DDEC hasn’t finished auditing yet

An investigation published by the CPI in June 2021 found that this incentive has barely achieved any job creation and economic impact when examining a random sample of 304 beneficiaries, which represents 10% of the 3,040 active Act 22 decrees when the analysis was done. From being an instrument to attract millionaires and foreign investment, Act 22 became a refuge of cryptocurrency fans, YouTubers and consultants.

For nearly eight years, there was a lack of oversight by the authorities over these people, as well as compliance with the law and its purpose.

In March 2021, the DDEC announced a general compliance audit over all Act 22 and Act 60 decrees, the results of which were expected by the end of 2021. The agency has not yet completed this task.

“As part of the oversight efforts, we have already revoked 288 decrees between 2021 and 2022. For context, 29 were revoked from 2012 to 2020. Regarding compliance audits, we continue working on them and collecting information from the beneficiaries,” said Carlos Fontán, director of the DDEC Incentives Office, in a written statement to the CPI.

A week earlier, in an interview with El Nuevo Día, Fontán said that 257 Act 22 decrees had been revoked since January 2021, due to non-compliance with the law’s requirements.

As a result of the new court order, the CPI would receive data such as the total net worth of resident investors under Act 22, tax-exempt income, if they own or rent any property on the island, if they have any business established in Puerto Rico, the number of days they live on the island, the approximate amount of money spent during the calendar year, and the amount of annual donations made to local nonprofit entities.

The CPI is represented by the InterAmerican University of Puerto Rico Law School’s Legal Clinic and its attorneys Luis José Torres Asencio and Steven Lausell Recurt, as well as attorney Carlos Francisco Ramos Hernández, a fellow for Equal Justice Works.
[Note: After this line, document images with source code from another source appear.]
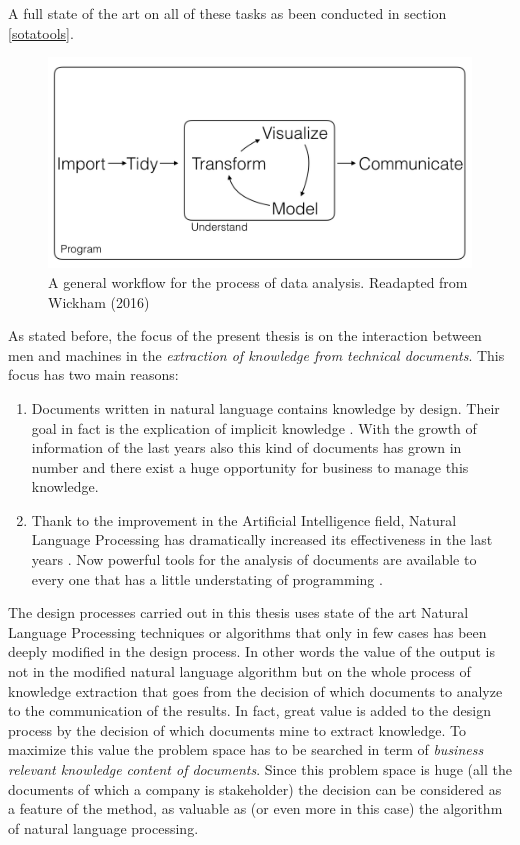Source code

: \documentclass[]{book}
\theoremstyle{definition}
\theoremstyle{definition}
\theoremstyle{definition}
\theoremstyle{remark}
\begin{document}
A full state of the art on all of these tasks as been conducted in
section \ref{sotatools}.

\begin{figure}

{\centering \includegraphics[width=0.8\linewidth]{_bookdown_files/figures/main_work_flow} 

}

\caption{A general workflow for the process of data analysis. Readapted from Wickham (2016)}\label{fig:mainworkflow}
\end{figure}

As stated before, the focus of the present thesis is on the interaction
between men and machines in the \emph{extraction of knowledge from
technical documents}. This focus has two main reasons:

\begin{enumerate}
\def\labelenumi{\arabic{enumi}.}
\item
  Documents written in natural language contains knowledge by design.
  Their goal in fact is the explication of implicit knowledge
  \citep[\citet{graesser1985structures}]{masters1992knowledge}. With the
  growth of information of the last years also this kind of documents
  has grown in number and there exist a huge opportunity for business to
  manage this knowledge.
\item
  Thank to the improvement in the Artificial Intelligence field, Natural
  Language Processing has dramatically increased its effectiveness in
  the last years \citep{russell2016artificial}. Now powerful tools for
  the analysis of documents are available to every one that has a little
  understating of programming \citep[\citet{Kenneth2018spacyr},
  \citet{Wijffels2018udpipe}]{Taylor2017Tidy}.
\end{enumerate}

The design processes carried out in this thesis uses state of the art
Natural Language Processing techniques or algorithms that only in few
cases has been deeply modified in the design process. In other words the
value of the output is not in the modified natural language algorithm
but on the whole process of knowledge extraction that goes from the
decision of which documents to analyze to the communication of the
results. In fact, great value is added to the design process by the
decision of which documents mine to extract knowledge. To maximize this
value the problem space has to be searched in term of \emph{business
relevant knowledge content of documents}. Since this problem space is
huge (all the documents of which a company is stakeholder) the decision
can be considered as a feature of the method, as valuable as (or even
more in this case) the algorithm of natural language processing.
\end{document}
The legal appeal or mandamus was filed in April 2021 against the DDEC to gain access to the reports that Act 22 “resident investors” must submit to the agency each year, as required by law. These reports detail each beneficiary’s personal and financial circumstances, such as the number of jobs created, properties acquired and the time spent in Puerto Rico.

Judges Laura Ortiz Flores, Giselle Romero García and Waldemar Rivera Torres comprised the Court of Appeals’ panel that passed judgment on Judge Martínez Piovanetti’s decision.